What seems to have ‘turned the corner’ for hard-surfacing of roads was the damage done by motor vehicles, the dust they threw up in dry weather, and the campaigns run by their wealthy owners. The AA had more voices in high places at that juncture than did the CTC, although I suspect that the CTC had far more members. Presumably the increase in commercial motor traffic after WW1, lorries and buses, was part of the story too.

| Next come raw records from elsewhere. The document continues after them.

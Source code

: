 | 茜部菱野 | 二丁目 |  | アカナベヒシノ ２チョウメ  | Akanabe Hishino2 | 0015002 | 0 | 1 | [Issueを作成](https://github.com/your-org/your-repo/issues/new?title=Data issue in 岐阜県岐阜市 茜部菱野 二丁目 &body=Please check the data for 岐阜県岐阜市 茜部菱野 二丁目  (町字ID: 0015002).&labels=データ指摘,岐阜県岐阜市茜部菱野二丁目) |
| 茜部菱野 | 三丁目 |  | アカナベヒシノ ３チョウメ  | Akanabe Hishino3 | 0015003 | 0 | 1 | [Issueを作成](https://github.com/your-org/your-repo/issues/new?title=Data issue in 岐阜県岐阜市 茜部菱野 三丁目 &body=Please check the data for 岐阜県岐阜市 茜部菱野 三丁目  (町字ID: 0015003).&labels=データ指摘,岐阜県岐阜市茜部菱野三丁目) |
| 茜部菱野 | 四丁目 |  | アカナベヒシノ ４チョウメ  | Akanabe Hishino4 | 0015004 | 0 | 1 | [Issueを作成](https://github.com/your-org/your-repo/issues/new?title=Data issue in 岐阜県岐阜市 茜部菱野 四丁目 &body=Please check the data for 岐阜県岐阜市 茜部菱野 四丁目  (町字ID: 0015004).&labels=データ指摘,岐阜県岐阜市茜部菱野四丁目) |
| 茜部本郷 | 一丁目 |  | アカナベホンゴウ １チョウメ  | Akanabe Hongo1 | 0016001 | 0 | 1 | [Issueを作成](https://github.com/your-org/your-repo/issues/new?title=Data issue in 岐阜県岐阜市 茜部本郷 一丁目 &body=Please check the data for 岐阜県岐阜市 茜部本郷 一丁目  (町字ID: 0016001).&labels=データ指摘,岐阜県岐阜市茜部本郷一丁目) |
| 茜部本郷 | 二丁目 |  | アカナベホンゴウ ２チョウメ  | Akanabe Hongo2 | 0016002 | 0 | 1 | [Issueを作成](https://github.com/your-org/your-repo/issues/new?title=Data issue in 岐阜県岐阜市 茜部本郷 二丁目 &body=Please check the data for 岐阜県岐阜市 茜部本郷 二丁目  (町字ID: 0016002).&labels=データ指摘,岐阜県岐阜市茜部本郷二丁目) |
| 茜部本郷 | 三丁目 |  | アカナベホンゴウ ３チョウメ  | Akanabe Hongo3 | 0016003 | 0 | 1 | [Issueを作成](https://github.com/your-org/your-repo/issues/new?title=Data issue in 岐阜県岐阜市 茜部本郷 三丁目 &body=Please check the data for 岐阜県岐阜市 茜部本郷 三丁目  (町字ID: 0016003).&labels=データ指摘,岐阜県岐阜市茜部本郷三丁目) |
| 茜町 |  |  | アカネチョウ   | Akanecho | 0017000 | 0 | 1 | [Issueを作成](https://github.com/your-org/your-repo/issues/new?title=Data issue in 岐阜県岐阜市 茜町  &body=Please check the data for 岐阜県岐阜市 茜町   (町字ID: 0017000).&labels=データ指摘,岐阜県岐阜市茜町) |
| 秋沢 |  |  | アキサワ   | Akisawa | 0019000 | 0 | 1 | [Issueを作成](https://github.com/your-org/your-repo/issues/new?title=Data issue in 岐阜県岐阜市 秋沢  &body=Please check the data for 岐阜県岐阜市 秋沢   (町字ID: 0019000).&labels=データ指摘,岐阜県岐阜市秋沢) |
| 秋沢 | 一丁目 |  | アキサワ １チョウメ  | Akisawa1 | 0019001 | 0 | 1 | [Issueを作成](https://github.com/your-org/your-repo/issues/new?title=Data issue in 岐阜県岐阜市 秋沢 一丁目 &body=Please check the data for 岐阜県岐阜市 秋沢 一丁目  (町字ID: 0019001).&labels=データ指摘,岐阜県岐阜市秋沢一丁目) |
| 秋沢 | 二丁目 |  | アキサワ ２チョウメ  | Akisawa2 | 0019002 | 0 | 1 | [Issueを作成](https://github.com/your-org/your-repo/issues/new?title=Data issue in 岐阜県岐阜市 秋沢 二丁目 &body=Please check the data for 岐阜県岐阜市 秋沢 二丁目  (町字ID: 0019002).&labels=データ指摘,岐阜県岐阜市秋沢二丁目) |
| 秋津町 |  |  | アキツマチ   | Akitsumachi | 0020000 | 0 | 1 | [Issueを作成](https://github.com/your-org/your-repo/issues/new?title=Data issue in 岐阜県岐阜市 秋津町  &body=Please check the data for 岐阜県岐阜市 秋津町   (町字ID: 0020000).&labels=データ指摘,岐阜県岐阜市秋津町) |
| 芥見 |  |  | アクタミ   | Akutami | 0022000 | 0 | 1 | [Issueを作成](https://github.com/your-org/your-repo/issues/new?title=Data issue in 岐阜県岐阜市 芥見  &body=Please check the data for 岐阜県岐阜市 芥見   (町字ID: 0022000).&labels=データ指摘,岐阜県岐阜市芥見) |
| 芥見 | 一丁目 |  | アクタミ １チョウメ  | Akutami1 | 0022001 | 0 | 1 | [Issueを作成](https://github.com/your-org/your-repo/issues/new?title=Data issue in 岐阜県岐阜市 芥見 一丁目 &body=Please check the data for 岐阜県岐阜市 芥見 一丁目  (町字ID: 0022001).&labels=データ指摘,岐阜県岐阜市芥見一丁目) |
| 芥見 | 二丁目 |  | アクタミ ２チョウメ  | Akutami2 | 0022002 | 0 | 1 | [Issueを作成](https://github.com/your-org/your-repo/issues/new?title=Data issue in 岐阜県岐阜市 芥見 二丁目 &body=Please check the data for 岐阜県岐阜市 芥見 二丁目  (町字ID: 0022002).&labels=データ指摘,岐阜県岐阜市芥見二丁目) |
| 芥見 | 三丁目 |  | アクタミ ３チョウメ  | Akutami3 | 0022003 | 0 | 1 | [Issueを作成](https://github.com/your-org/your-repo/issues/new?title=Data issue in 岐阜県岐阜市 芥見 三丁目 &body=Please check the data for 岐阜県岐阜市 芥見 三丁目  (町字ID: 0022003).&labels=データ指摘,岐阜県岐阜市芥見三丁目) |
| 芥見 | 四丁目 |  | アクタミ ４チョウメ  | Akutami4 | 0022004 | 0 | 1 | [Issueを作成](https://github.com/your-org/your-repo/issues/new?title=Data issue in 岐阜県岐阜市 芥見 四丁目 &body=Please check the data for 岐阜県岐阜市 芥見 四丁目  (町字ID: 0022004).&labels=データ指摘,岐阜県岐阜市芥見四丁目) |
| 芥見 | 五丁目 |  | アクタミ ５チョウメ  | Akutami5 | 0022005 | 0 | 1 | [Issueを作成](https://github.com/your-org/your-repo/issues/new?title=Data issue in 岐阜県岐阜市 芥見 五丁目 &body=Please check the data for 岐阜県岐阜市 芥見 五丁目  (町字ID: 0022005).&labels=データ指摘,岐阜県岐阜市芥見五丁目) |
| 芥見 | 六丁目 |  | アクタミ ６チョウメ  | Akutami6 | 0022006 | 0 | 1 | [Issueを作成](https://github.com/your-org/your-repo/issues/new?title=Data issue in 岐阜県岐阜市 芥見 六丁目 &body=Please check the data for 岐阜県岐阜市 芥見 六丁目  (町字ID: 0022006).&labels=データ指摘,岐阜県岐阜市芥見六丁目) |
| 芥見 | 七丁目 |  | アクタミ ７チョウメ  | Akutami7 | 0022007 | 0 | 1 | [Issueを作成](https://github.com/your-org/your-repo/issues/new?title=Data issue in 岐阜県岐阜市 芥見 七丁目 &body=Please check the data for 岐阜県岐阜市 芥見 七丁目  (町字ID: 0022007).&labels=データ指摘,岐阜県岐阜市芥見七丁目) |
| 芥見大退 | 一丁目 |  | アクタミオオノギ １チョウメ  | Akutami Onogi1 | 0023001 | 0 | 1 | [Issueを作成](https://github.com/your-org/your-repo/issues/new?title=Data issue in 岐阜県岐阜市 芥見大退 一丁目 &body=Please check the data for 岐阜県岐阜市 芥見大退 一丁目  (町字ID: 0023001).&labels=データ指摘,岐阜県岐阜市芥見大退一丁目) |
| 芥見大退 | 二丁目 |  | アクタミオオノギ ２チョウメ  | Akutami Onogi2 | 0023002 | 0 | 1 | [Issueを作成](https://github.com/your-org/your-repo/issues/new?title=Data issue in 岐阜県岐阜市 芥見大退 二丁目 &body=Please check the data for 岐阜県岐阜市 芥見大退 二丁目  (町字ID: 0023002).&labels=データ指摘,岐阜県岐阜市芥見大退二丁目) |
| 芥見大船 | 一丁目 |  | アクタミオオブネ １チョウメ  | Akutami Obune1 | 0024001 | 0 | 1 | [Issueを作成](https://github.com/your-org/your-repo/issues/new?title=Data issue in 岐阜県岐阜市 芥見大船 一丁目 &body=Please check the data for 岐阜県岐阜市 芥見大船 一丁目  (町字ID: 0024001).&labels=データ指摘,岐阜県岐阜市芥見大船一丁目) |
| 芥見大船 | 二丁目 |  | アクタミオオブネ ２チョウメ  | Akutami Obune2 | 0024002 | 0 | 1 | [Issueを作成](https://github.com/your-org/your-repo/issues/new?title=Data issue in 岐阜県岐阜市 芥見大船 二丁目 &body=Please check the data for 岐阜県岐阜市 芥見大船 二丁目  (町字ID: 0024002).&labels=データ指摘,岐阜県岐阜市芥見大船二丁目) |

PS: I don’t know whether the author you mention delves into this, but the term ‘paved’ has to be used with care. Nowadays we use it to mean something like sealed or hard, but historically it included loose paving as well, so a Macadam road was ‘paved’ with graded layers of stone, small gravel as the top wearing surface. There’s a section of ‘Macadamised’ turnpike reproduced at the Chiltern Open Air Museum, and it is a surprisingly good surface, one that would be lovely to cycle on, but one that would take a lot of maintenance to keep in good order under heavy traffic, and which would ‘cut up’ very easily with tractive forces through the wheel-road interface as opposed to through the hooves of horses.